Hypocrisie des politiques migratoires

À bien des égards, l’accueil généreux et ouvert réservé aux Ukrainiens va à l’encontre de la manière générale dont les réfugiés sont traités en Occident. Les nouvelles politiques plus ouvertes vont de la gratuité du train pour les Ukrainiens fuyant vers l’Allemagne à la création d’emplois pour les réfugiés ukrainiens dans l’Union européenne et au Canada. Selon le ministre du travail de l’Ontario, Monte McNaughton, plus de 30 000 emplois seront offerts aux réfugiés ukrainiens entrant en Ontario.

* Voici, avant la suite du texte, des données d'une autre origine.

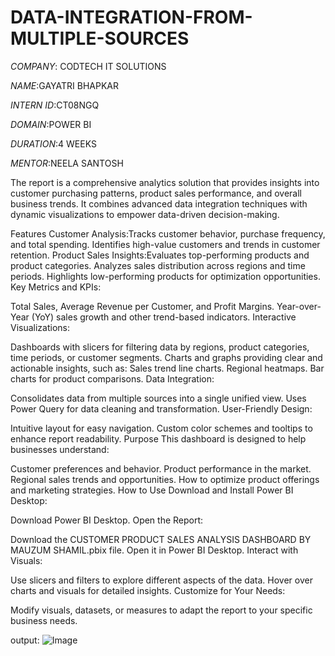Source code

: # DATA-INTEGRATION-FROM-MULTIPLE-SOURCES

*COMPANY*: CODTECH IT SOLUTIONS

*NAME*:GAYATRI BHAPKAR

*INTERN ID*:CT08NGQ

*DOMAIN*:POWER BI

*DURATION*:4 WEEKS

*MENTOR*:NEELA SANTOSH

 The report is a comprehensive analytics solution that provides insights into customer purchasing patterns, product sales performance, and overall business trends. It combines advanced data integration techniques with dynamic visualizations to empower data-driven decision-making.

Features
Customer Analysis:Tracks customer behavior, purchase frequency, and total spending.
Identifies high-value customers and trends in customer retention.
Product Sales Insights:Evaluates top-performing products and product categories.
Analyzes sales distribution across regions and time periods.
Highlights low-performing products for optimization opportunities.
Key Metrics and KPIs:

Total Sales, Average Revenue per Customer, and Profit Margins.
Year-over-Year (YoY) sales growth and other trend-based indicators.
Interactive Visualizations:

Dashboards with slicers for filtering data by regions, product categories, time periods, or customer segments.
Charts and graphs providing clear and actionable insights, such as:
Sales trend line charts.
Regional heatmaps.
Bar charts for product comparisons.
Data Integration:

Consolidates data from multiple sources into a single unified view.
Uses Power Query for data cleaning and transformation.
User-Friendly Design:

Intuitive layout for easy navigation.
Custom color schemes and tooltips to enhance report readability.
Purpose
This dashboard is designed to help businesses understand:

Customer preferences and behavior.
Product performance in the market.
Regional sales trends and opportunities.
How to optimize product offerings and marketing strategies.
How to Use
Download and Install Power BI Desktop:

Download Power BI Desktop.
Open the Report:

Download the CUSTOMER PRODUCT SALES ANALYSIS DASHBOARD BY MAUZUM SHAMIL.pbix file.
Open it in Power BI Desktop.
Interact with Visuals:

Use slicers and filters to explore different aspects of the data.
Hover over charts and visuals for detailed insights.
Customize for Your Needs:

Modify visuals, datasets, or measures to adapt the report to your specific business needs.

output:
![Image](https://github.com/user-attachments/assets/f740ab65-290e-4228-92a3-faddcd869554)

Bien entendu, nous sommes absolument favorables à toute mesure visant à aider ces réfugiés. Les portes doivent être grandes ouvertes pour les Ukrainiens en fuite, qui méritent notre plus grande sympathie. Mais il faut se demander pourquoi cette politique ne s’applique pas à tout le monde. En fait, le traitement des réfugiés a historiquement été tout le contraire. Dans l’UE, les réfugiés sont généralement confrontés à un taux de chômage de 22% supérieur à celui des autres types d’immigrants. Le Canada ne fait pas exception à cette hypocrisie. Depuis janvier, le Canada a accepté plus de 6000 réfugiés ukrainiens en seulement deux mois. En comparaison, seuls 8500 réfugiés afghans ont été admis dans le pays depuis août 2021, alors que le gouvernement Trudeau avait promis d’en accueillir 40 000. C’est extrêmement hypocrite compte tenu que le Canada est responsable d’avoir créé ces réfugiés par sa participation dans la destruction de l’Afghanistan durant les 13 ans d’occupation militaire impérialiste occidentale.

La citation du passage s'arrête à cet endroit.